Abstract

The efficacy and safety of device closure of atrial defects in children with complex congenital heart disease and a hypoplastic right ventricle have not been detailed. The objective of this study was to determine the clinical impact and outcomes of a staged surgical catheter-based management strategy. A retrospective analysis of 17 children with a hypoplastic right ventricle who had undergone cardiac catheterization and attempted device occlusion of an atrial defect was undertaken. Clinical data, anatomical diagnoses, previous surgeries, and interventions were noted. The clinical course and echocardiographic findings were compared before and after defect closure (6 +/- 4 months of follow-up). Nine children had pulmonary atresia with an intact ventricular septum, six had Ebstein's anomaly of the tricuspid valve, and two had isolated right ventricular hypoplasia. The mean age at defect closure was 6.6 +/- 3.4 years. Under general anesthesia, closure of the atrial defect was undertaken after initial temporary test occlusion.

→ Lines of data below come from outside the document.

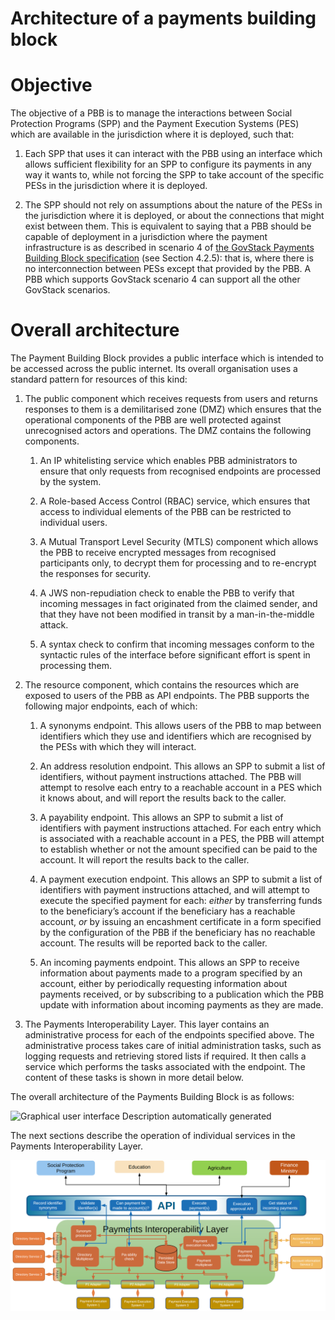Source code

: 
# Architecture of a payments building block

# Objective

The objective of a PBB is to manage the interactions between Social Protection Programs (SPP) and the Payment Execution Systems (PES) which are available in the jurisdiction where it is deployed, such that:

1.  Each SPP that uses it can interact with the PBB using an interface which allows sufficient flexibility for an SPP to configure its payments in any way it wants to, while not forcing the SPP to take account of the specific PESs in the jurisdiction where it is deployed.

2.  The SPP should not rely on assumptions about the nature of the PESs in the jurisdiction where it is deployed, or about the connections that might exist between them. This is equivalent to saying that a PBB should be capable of deployment in a jurisdiction where the payment infrastructure is as described in scenario 4 of [the GovStack Payments Building Block specification](https://docs.egovstack.net/v1.1.0/Payments_Building_Block_Specification_v1.1.0.pdf) (see Section 4.2.5): that is, where there is no interconnection between PESs except that provided by the PBB. A PBB which supports GovStack scenario 4 can support all the other GovStack scenarios.

# Overall architecture

The Payment Building Block provides a public interface which is intended to be accessed across the public internet. Its overall organisation uses a standard pattern for resources of this kind:

1.  The public component which receives requests from users and returns responses to them is a demilitarised zone (DMZ) which ensures that the operational components of the PBB are well protected against unrecognised actors and operations. The DMZ contains the following components.

    1.  An IP whitelisting service which enables PBB administrators to ensure that only requests from recognised endpoints are processed by the system.

    2.  A Role-based Access Control (RBAC) service, which ensures that access to individual elements of the PBB can be restricted to individual users.

    3.  A Mutual Transport Level Security (MTLS) component which allows the PBB to receive encrypted messages from recognised participants only, to decrypt them for processing and to re-encrypt the responses for security.

    4.  A JWS non-repudiation check to enable the PBB to verify that incoming messages in fact originated from the claimed sender, and that they have not been modified in transit by a man-in-the-middle attack.

    5.  A syntax check to confirm that incoming messages conform to the syntactic rules of the interface before significant effort is spent in processing them.

2.  The resource component, which contains the resources which are exposed to users of the PBB as API endpoints. The PBB supports the following major endpoints, each of which:

    1.  A synonyms endpoint. This allows users of the PBB to map between identifiers which they use and identifiers which are recognised by the PESs with which they will interact.

    2.  An address resolution endpoint. This allows an SPP to submit a list of identifiers, without payment instructions attached. The PBB will attempt to resolve each entry to a reachable account in a PES which it knows about, and will report the results back to the caller.

    3.  A payability endpoint. This allows an SPP to submit a list of identifiers with payment instructions attached. For each entry which is associated with a reachable account in a PES, the PBB will attempt to establish whether or not the amount specified can be paid to the account. It will report the results back to the caller.

    4.  A payment execution endpoint. This allows an SPP to submit a list of identifiers with payment instructions attached, and will attempt to execute the specified payment for each: *either* by transferring funds to the beneficiary’s account if the beneficiary has a reachable account, *or* by issuing an encashment certificate in a form specified by the configuration of the PBB if the beneficiary has no reachable account. The results will be reported back to the caller.

    5.  An incoming payments endpoint. This allows an SPP to receive information about payments made to a program specified by an account, either by periodically requesting information about payments received, or by subscribing to a publication which the PBB update with information about incoming payments as they are made.

3.  The Payments Interoperability Layer. This layer contains an administrative process for each of the endpoints specified above. The administrative process takes care of initial administration tasks, such as logging requests and retrieving stored lists if required. It then calls a service which performs the tasks associated with the endpoint. The content of these tasks is shown in more detail below.

The overall architecture of the Payments Building Block is as follows:

![Graphical user interface Description automatically generated](media/8a7145baca2bef1b0f47e7b78dc045bb.jpg)

The next sections describe the operation of individual services in the Payments Interoperability Layer.


![Proposed Architecture Diagram](../../../assets/images/architecture-diagram.png)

The Qp:Qs ratio before closure was 1.1 +/- 0.4. Oxygen saturation improved in all children from 91% +/- 1% to 98% +/- 1% (P < 0.0005). Mean right atrial pressure increased from 9 +/- 3 to 11 +/- 4 mm Hg after closure, but the difference was not statistically significant (P = 0.2). Follow-up revealed an increased right ventricular length (P = 0.009) and Z-score (P = 0.02), although no significant increase in the diameter of the tricuspid valve annulus was observed in children with pulmonary atresia. Right ventricular systolic pressures or systolic function did not change significantly during follow-up (P = 0.5 and 0.29, respectively). Exercise tolerance improved in all children and clinical evidence of right ventricular decompensation was absent. Catheter closure of atrial defects in children with a hypoplastic right ventricle is well tolerated, safe, and effective as a treatment strategy in the staged management.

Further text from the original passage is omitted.